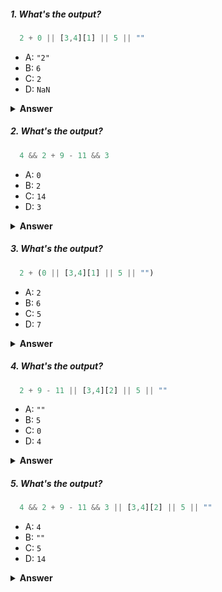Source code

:##### 1. What's the output?

```javascript
  2 + 0 || [3,4][1] || 5 || ""
```

- A: `"2"`
- B: `6`
- C: `2`
- D: `NaN`

<details><summary><b>Answer</b></summary>
<p>

#### Answer: C

The line is equal to `(2 + 0) || [3,4][1] || 5 || ""`. `||` operator getting the first truthy value from a list of variables or expressions.

</p>
</details>

##### 2. What's the output?

```javascript
  4 && 2 + 9 - 11 && 3
```

- A: `0`
- B: `2`
- C: `14`
- D: `3`

<details><summary><b>Answer</b></summary>
<p>

#### Answer: A

The line is equal to `4 && (2 + 9 - 11) && 3`. `&&` operator returns the first falsy value or the last value if none were found.

</p>
</details>

##### 3. What's the output?

```javascript
  2 + (0 || [3,4][1] || 5 || "")
```

- A: `2`
- B: `6`
- C: `5`
- D: `7`

<details><summary><b>Answer</b></summary>
<p>

#### Answer: B

The line is equal to `2 + [3,4][1]`. `||` operator getting the first truthy value from a list of variables or expressions.

</p>
</details>

##### 4. What's the output?

```javascript
  2 + 9 - 11 || [3,4][2] || 5 || ""
```

- A: `""`
- B: `5`
- C: `0`
- D: `4`

<details><summary><b>Answer</b></summary>
<p>

#### Answer: B

The line is equal to `0 || undefiend || 5 || ""`. `||` operator getting the first truthy value from a list of variables or expressions which is `5`.

</p>
</details>

##### 5. What's the output?

```javascript
  4 && 2 + 9 - 11 && 3 || [3,4][2] || 5 || ""
```

- A: `4`
- B: `""`
- C: `5`
- D: `14`

<details><summary><b>Answer</b></summary>
<p>

#### Answer: C

The line is equal to `(4 && 2 + 9 - 11 && 3) || [3,4][2] || 5 || ""`. The first expresion returns 0 as `&&` operator returns the first falsy value or the last value if none were found, and the `||` operator getting the first truthy value from a list of variables or expressions which is `5`.

</p>
</details>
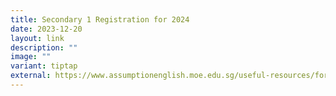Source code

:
 ```yaml
---
title: Secondary 1 Registration for 2024
date: 2023-12-20
layout: link
description: ""
image: ""
variant: tiptap
external: https://www.assumptionenglish.moe.edu.sg/useful-resources/for-students/administrative-information/secondary-1-registration-for-2024/
---
```

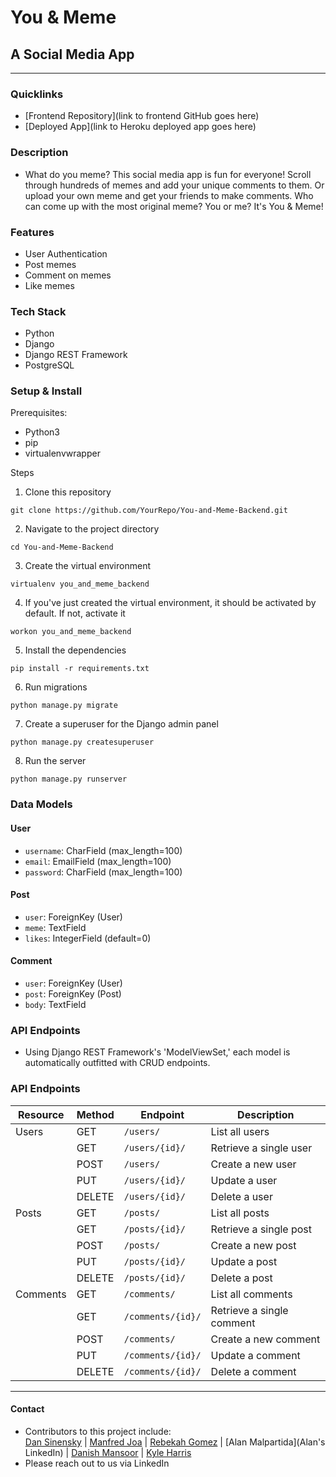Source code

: # You & Meme

## A Social Media App

---

### Quicklinks

- [Frontend Repository](link to frontend GitHub goes here)
- [Deployed App](link to Heroku deployed app goes here)

### Description

- What do you meme? This social media app is fun for everyone! Scroll through hundreds of memes and add your unique comments to them. Or upload your own meme and get your friends to make comments. Who can come up with the most original meme? You or me? It's You & Meme!

### Features

- User Authentication
- Post memes
- Comment on memes
- Like memes

### Tech Stack

- Python
- Django
- Django REST Framework
- PostgreSQL

### Setup & Install

Prerequisites:<br>

- Python3
- pip
- virtualenvwrapper

Steps<br>

1. Clone this repository

```
git clone https://github.com/YourRepo/You-and-Meme-Backend.git
```

2. Navigate to the project directory

```
cd You-and-Meme-Backend
```

3. Create the virtual environment

```
virtualenv you_and_meme_backend
```

4. If you've just created the virtual environment, it should be activated by default. If not, activate it

```
workon you_and_meme_backend
```

5. Install the dependencies

```
pip install -r requirements.txt
```

6. Run migrations

```
python manage.py migrate
```

7. Create a superuser for the Django admin panel

```
python manage.py createsuperuser
```

8. Run the server

```
python manage.py runserver
```

### Data Models

#### User

- `username`: CharField (max_length=100)
- `email`: EmailField (max_length=100)
- `password`: CharField (max_length=100)

#### Post

- `user`: ForeignKey (User)
- `meme`: TextField
- `likes`: IntegerField (default=0)

#### Comment

- `user`: ForeignKey (User)
- `post`: ForeignKey (Post)
- `body`: TextField

### API Endpoints

- Using Django REST Framework's 'ModelViewSet,' each model is automatically outfitted with CRUD endpoints.

### API Endpoints

| Resource | Method | Endpoint          | Description               |
| -------- | ------ | ----------------- | ------------------------- |
| Users    | GET    | `/users/`         | List all users            |
|          | GET    | `/users/{id}/`    | Retrieve a single user    |
|          | POST   | `/users/`         | Create a new user         |
|          | PUT    | `/users/{id}/`    | Update a user             |
|          | DELETE | `/users/{id}/`    | Delete a user             |
| Posts    | GET    | `/posts/`         | List all posts            |
|          | GET    | `/posts/{id}/`    | Retrieve a single post    |
|          | POST   | `/posts/`         | Create a new post         |
|          | PUT    | `/posts/{id}/`    | Update a post             |
|          | DELETE | `/posts/{id}/`    | Delete a post             |
| Comments | GET    | `/comments/`      | List all comments         |
|          | GET    | `/comments/{id}/` | Retrieve a single comment |
|          | POST   | `/comments/`      | Create a new comment      |
|          | PUT    | `/comments/{id}/` | Update a comment          |
|          | DELETE | `/comments/{id}/` | Delete a comment          |

---

#### Contact

- Contributors to this project include: <br>
  [Dan Sinensky](https://www.linkedin.com/in/dansinensky/) | [Manfred Joa](https://www.linkedin.com/in/manfredjoa/) | [Rebekah Gomez](https://www.linkedin.com/in/rebekah-gomez/) | [Alan Malpartida](Alan's LinkedIn) | [Danish Mansoor](https://www.linkedin.com/in/danishhhm/) | [Kyle Harris](https://www.linkedin.com/in/kyleharris007/)
- Please reach out to us via LinkedIn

------

■ Exercise instructions
Copy down every line of the material above that includes the string "Retrieve".

■ Solution
|          | GET    | `/users/{id}/`    | Retrieve a single user    |
|          | GET    | `/posts/{id}/`    | Retrieve a single post    |
|          | GET    | `/comments/{id}/` | Retrieve a single comment |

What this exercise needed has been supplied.